Segall raises a great point about the key difference between Apple and other big tech companies which was originally stated by Jony Ive: Apple doesn't set out to make a profit, rather, the company sets out to make great products and if they do that well, profit ensues.
Ok, so what? That's no secret, is it?
Segall goes on, in the video, to contrast Apple's attitude with Dell's where the latter focuses on measuring clicks throughs.
Apple's key focus, since Steve Jobs' returned in 1997, was simply to provide the best possible user experience.
A big part of it is that many big companies misprioritize their focus. Specifically, the CEO works for the board of directors and they, in turn, answer to the shareholders. The company's focus is on maximizing shareholder value every quarter.

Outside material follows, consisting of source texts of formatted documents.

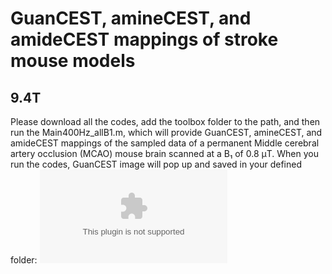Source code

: # GuanCEST, amineCEST, and amideCEST mappings of stroke mouse models
##  9.4T
Please download all the codes, add the toolbox folder to the path, and then run the Main400Hz_allB1.m, which will provide GuanCEST, amineCEST, and amideCEST mappings of the sampled data of a permanent Middle cerebral artery occlusion (MCAO) mouse brain scanned at a B₁ of 0.8 μT.
When you run the codes, GuanCEST image will pop up and saved in your defined folder:
![Zguan Map Demo](9.4T/data/Zguan_map.eps)

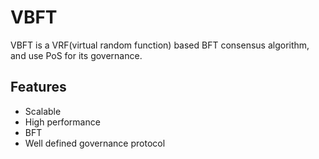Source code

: 

# VBFT

VBFT is a VRF(virtual random function) based BFT consensus algorithm, and use PoS for its governance.

## Features

- Scalable
- High performance
- BFT
- Well defined governance protocol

But, ultimately - in the long term - it's the customer who decides the profitability of any company. If you have something the customer is eager to pay for then you're golden.
Trust me when I say that your customers aren't going to pay you because you increased click throughs on your website by 10%.
Steve had the luxury of answering to a very friendly board of directors and he simply paid lip service to the shareholder's short term desires. It's not easy to amass this much power. When Steve returned to Apple, he fired nearly the entire board.
How many people, other than Steve Jobs, were concurrently the CEO of two multibillion dollar companies for years? I cannot think of a single person.